The Unprecedented Results of Allowing a Neural Net to Self-Select Its Neurons

In the past, ownership of purebred dogs was considered a status symbol. People would proudly display their German Shepherds or Cocker Spaniels, often boasting about their impeccable pedigrees. This obsession with purity was exacerbated during the time of Hitler’s Nazi Germany, when “contaminated” lineages for German Shepherds were frowned upon. However, it was during the Victorian era of the 1800s that people engaged in aggressive inbreeding of dogs, resulting in the breeds we see today, including their health issues such as hip and joint problems.

Today, the focus has shifted from purity to genetic diversity, as we learn more about how inbreeding can lead to debilitating health conditions and unstable temperaments. In an unstable and rapidly changing environment due to climate change, diverse gene pools are highly sought after. This natural law has prompted the question: what if machines, like artificial intelligence (AI), could also thrive in a more diverse engineering setting?

A groundbreaking experiment conducted by a team of researchers from institutions including North Carolina State University and the Indian Institute of Science sought to explore whether advanced AIs, specifically neural nets, would choose diversity and whether this choice would enhance AI performance. The study was aimed at understanding the operational choices of AIs when left to their own devices.

The experiment, led by Professor William Ditto and his team, introduced a non-human intelligence, an artificial intelligence, to see if it would choose diversity over the lack of diversity and how this choice would impact its performance. The AI was given the ability to modify the composition of its neural network, essentially offering control over its own brain, a concept known as meta-learning for AI.

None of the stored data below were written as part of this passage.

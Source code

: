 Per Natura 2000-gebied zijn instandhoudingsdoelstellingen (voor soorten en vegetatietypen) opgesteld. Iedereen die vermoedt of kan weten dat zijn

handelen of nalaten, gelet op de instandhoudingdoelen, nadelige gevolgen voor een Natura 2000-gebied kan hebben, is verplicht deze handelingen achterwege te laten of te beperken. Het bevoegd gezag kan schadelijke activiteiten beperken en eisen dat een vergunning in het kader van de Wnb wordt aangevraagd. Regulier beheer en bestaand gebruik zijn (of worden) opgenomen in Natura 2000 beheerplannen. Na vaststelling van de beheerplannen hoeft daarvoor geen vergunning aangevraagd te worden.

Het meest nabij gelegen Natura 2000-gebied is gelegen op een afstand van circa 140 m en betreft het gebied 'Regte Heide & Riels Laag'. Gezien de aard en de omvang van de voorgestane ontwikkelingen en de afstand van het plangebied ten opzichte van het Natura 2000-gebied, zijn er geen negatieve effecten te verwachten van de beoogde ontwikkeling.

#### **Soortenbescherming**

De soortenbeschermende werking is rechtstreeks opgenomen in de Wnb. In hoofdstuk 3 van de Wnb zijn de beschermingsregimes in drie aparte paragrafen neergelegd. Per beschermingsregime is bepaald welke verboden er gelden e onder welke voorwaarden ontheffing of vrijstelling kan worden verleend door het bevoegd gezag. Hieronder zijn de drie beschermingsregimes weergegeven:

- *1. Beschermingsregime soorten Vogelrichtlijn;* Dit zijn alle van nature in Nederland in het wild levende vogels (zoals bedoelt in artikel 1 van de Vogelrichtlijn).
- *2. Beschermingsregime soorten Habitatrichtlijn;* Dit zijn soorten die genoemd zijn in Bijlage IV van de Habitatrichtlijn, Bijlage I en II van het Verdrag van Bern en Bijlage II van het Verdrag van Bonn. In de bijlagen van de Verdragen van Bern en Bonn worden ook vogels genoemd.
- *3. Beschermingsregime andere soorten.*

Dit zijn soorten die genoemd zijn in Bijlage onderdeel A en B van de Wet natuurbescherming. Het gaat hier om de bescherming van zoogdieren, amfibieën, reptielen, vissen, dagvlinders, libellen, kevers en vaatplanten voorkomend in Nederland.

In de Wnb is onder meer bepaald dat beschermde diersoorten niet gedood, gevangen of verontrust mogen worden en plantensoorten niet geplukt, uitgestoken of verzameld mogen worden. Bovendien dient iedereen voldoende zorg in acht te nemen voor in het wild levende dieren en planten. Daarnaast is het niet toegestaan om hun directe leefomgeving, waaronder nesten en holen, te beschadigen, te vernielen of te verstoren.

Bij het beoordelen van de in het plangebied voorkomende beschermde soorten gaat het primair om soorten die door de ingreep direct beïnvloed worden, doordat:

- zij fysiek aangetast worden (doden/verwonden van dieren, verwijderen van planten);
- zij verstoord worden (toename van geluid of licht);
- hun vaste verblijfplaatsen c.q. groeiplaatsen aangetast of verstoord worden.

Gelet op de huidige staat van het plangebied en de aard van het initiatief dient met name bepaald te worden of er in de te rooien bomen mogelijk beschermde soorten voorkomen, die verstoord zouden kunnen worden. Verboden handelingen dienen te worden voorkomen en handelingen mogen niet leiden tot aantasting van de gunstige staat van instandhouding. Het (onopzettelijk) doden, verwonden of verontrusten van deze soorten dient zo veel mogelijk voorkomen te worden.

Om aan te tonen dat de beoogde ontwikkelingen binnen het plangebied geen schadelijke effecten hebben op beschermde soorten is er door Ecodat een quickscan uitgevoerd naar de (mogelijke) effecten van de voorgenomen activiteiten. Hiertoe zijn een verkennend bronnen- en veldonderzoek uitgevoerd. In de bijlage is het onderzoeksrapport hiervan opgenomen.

The results were astonishing. The AI exhibited a preference for diverse neural arrangements, and this learned diversity led to an unprecedented increase in processor speed and enhanced accuracy. The researchers found that the self-selecting, diverse AI outperformed the homogenous one by a significant margin in a standard numerical classifying exercise. This demonstrated that AI, when given the ability to learn how it learns, can improve its internal structure, embrace diversity, and enhance its learning and problem-solving abilities.

The implications of these findings are significant, particularly as AI becomes increasingly integrated into various applications, including critical functions such as aircraft and autonomous vehicles. The team believes that learned diversity can significantly improve the performance of physics-informed AIs, making them more robust and efficient.

In essence, the study highlights the importance of diversity in AI development, mirroring the evolutionary trajectory observed in the natural world. Just as it has contributed to the success of humans, animals, and plants, diversity seems to separate winners from losers in the machine world, marking a crucial factor in the future of AI.